Ho coltivato una passione profonda per la fotografia fin dai tempi del liceo!

 

Ogni volta che le campane dell’istituto suonavano l’ultima ora di lezione, la mia corsa verso casa di mia nonna diventava un’accellerazione di entusiasmo.

 

Già sulla soglia, la consapevolezza che un tesoro di immagini dei grandi Street Photographer mi attendeva, accuratamente custodito nell’armadio della nonna, faceva battere il mio cuore più velocemente. 

 

Le serate trascorse ad esplorare quelle fotografie diventavano un viaggio senza tempo, in cui le immagini catturate da artisti straordinari prendevano vita.

 

Ogni foto raccontava storie mute, ma intense, trasmettendo emozioni che superavano i confini del tempo e dello spazio. La passione per l’arte di catturare l’istante diventava sempre più incandescente, alimentata dalla maestria di quei creatori di emozioni visive. 

 

Il mio amore per la fotografia, nato tra i banchi del liceo e cresciuto tra gli scatti nascosti di mia nonna, si è radicato profondamente nella mia anima. 

 

Ancora oggi, rifletto con nostalgia su quei momenti in cui la magia della fotografia mi rapiva, aprendo le porte di un mondo dove l’arte e l’emozione danzavano insieme, immortalate su frammenti di carta e immortalate nella mia memoria. 
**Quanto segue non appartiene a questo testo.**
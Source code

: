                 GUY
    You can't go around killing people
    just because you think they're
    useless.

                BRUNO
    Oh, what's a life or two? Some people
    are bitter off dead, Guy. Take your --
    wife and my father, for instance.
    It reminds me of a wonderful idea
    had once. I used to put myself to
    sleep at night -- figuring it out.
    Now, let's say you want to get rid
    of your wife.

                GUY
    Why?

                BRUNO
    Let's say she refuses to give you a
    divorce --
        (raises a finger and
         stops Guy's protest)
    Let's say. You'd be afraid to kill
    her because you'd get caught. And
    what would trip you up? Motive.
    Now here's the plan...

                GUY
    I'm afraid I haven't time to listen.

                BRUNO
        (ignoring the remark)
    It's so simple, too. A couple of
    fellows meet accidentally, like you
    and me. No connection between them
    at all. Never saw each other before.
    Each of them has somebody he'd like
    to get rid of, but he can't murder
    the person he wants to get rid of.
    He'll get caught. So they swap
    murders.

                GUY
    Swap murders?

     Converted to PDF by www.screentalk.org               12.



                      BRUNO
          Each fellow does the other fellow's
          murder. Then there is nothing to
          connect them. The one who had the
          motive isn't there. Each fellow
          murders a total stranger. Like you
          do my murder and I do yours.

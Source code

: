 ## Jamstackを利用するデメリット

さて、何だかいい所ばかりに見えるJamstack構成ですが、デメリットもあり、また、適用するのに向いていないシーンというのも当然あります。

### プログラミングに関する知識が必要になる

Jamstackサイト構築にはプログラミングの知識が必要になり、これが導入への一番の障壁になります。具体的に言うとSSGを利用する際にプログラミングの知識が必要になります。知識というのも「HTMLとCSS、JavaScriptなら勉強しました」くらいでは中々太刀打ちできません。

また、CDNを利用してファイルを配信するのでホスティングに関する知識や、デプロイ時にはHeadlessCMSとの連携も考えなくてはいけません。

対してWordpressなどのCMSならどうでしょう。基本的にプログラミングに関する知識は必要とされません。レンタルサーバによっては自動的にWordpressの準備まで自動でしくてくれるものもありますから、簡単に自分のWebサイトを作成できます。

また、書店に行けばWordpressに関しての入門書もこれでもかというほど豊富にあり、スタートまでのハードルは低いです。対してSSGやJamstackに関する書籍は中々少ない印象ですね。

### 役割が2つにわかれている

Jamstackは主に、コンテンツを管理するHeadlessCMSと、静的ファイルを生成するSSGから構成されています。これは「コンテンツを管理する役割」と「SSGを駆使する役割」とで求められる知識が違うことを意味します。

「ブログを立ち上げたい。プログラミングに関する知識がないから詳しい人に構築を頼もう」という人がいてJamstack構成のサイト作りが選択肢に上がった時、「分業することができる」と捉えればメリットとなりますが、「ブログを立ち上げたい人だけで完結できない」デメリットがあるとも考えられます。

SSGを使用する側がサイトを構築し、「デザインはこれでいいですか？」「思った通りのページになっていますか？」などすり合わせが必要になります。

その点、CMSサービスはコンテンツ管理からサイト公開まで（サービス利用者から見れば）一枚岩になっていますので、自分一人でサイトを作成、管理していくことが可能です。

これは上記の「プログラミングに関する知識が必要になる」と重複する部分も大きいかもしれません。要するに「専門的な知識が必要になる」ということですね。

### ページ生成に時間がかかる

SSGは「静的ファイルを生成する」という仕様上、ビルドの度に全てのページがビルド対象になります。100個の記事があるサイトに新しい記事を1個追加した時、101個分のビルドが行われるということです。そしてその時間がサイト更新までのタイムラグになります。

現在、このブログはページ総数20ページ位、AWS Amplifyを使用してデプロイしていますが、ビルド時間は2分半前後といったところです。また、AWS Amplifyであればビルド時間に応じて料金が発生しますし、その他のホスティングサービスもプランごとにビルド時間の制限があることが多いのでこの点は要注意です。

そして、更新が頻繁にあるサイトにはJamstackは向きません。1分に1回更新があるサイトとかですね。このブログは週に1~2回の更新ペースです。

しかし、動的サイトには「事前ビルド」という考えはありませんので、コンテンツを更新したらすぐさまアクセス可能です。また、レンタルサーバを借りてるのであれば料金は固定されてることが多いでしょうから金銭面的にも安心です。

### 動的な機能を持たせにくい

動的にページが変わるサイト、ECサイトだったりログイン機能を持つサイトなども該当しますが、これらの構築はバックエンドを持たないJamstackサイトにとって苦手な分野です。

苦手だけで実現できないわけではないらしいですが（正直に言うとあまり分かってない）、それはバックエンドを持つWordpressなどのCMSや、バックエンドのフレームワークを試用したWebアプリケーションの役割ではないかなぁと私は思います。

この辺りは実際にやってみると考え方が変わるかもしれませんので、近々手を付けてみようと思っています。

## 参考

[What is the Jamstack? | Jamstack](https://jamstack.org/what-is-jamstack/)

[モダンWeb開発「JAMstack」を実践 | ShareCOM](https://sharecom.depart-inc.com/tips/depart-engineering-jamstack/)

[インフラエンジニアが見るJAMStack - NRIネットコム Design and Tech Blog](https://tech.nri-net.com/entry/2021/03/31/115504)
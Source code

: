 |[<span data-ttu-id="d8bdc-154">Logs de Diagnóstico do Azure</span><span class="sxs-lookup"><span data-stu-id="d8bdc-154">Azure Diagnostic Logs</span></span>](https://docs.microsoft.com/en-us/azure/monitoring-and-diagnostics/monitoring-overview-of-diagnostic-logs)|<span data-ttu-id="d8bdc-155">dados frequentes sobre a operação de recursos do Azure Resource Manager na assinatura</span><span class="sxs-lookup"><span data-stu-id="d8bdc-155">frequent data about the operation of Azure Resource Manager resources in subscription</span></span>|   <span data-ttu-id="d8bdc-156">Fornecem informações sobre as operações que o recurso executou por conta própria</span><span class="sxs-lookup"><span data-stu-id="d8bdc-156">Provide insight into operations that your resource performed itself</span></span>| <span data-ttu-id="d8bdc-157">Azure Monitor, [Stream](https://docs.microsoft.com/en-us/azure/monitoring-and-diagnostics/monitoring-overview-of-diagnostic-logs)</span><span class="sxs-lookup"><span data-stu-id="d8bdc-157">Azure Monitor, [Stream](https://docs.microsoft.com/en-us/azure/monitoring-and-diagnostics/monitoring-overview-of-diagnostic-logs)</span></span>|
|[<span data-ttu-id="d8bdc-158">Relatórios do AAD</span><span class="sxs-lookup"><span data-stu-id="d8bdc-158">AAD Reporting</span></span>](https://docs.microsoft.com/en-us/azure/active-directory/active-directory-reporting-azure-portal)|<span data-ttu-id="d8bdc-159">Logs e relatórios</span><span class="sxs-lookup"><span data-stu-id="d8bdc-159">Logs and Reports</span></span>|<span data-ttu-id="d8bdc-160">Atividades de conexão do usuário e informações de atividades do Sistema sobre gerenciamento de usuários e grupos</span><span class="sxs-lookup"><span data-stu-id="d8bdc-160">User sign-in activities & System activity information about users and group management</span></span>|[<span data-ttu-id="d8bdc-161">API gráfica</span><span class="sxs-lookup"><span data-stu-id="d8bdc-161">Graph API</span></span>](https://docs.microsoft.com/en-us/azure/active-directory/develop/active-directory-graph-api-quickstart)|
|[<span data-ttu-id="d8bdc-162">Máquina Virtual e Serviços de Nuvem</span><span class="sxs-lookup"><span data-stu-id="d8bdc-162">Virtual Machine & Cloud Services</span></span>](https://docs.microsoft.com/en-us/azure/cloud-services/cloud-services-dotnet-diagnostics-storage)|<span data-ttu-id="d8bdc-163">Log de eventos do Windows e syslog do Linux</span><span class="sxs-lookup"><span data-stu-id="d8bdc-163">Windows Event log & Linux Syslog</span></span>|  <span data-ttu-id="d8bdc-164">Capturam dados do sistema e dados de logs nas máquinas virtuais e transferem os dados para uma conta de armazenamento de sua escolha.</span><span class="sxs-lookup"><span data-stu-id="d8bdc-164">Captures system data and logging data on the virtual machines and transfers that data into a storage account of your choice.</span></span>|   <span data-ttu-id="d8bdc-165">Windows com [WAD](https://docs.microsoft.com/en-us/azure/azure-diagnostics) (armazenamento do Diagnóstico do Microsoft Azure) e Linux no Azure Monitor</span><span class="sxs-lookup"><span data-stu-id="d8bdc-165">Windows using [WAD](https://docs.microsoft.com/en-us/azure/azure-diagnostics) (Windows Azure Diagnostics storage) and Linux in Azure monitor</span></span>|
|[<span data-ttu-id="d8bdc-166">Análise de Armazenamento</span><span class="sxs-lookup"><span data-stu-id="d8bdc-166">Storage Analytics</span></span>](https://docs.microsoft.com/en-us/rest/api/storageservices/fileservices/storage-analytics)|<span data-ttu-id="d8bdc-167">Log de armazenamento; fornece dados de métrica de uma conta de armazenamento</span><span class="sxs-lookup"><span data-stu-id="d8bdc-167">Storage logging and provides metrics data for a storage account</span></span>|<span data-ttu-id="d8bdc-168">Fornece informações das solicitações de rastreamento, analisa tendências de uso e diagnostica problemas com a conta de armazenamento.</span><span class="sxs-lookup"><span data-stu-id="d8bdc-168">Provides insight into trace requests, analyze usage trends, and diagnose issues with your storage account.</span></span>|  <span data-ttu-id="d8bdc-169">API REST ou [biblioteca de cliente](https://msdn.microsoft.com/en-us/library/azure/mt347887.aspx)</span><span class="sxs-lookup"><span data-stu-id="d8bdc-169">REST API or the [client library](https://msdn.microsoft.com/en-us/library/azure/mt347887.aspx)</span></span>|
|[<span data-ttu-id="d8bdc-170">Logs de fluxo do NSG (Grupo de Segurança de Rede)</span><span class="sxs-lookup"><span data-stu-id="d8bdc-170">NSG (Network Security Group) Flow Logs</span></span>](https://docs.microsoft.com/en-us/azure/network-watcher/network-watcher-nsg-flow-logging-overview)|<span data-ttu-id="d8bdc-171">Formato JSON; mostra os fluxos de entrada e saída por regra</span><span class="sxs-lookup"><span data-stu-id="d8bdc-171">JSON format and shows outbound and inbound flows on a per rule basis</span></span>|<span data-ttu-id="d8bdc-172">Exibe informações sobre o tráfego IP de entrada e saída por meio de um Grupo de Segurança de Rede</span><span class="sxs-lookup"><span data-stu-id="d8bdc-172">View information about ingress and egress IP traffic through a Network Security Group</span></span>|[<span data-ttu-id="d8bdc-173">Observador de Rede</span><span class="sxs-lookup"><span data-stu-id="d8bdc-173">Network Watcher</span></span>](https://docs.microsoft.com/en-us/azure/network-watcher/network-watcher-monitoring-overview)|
LA FOTOGRAFIA COME ANCORA DI SALVEZZA

Durante i  miei anni al liceo, la vita sembrava sorridere.

 

Posso considerarmi fortunato, avevo tutto ciò di cui avevo bisogno e non sentivo la mancanza di nulla. Poi, è arrivata la tragedia, la morte della mia mamma!

 

Si, ho perso mia madre quando avevo 17 anni, e naturalmente, tutto è cambiato. Immagina il dolore che ho provato! Ero ancora un giovane, un cucciolo di uomo, e fino a quel momento, la morte era solo un concetto astratto.

 

A 17 anni, la mia esistenza ha subìto una trasformazione radicale…

 

La perdita di mia madre ha gettato un’ombra scura sulla mia giovinezza, lasciandomi con un vuoto profondo e incolmabile.

 

Attraversare il dolore è stato come navigare in acque tempestose senza bussola. La tristezza e la nostalgia hanno preso il posto delle risate spensierate e dei momenti leggeri. Tuttavia, in mezzo al buio, ho trovato una luce, un rifugio inaspettato: la fotografia.

 

La macchina fotografica è diventata la mia compagna silenziosa, catturando frammenti di vita e aiutandomi ad elaborare il dolore in modo unico.

 

Attraverso l’obiettivo, ho trovato una via per esprimere le emozioni che le parole spesso non riescono a trasmettere. La fotografia è diventata il mio mezzo di guarigione, una forma di terapia che ha trasformato il mio dolore in una sorta di bellezza malinconica.

 

Così, mentre la morte ha portato via mia madre, ha anche fatto crescere in me un amore più profondo per l’arte della fotografia.

 

Ogni scatto racconta la storia della mia resilienza, un modo per onorare il suo ricordo e trovare un senso in un mondo che improvvisamente sembrava così incerto.

 

La passione per la fotografia è diventata la mia ancora, permettendomi di navigare attraverso le acque tumultuose della vita, portando con sé la speranza di un futuro luminoso, nonostante le ombre del passato.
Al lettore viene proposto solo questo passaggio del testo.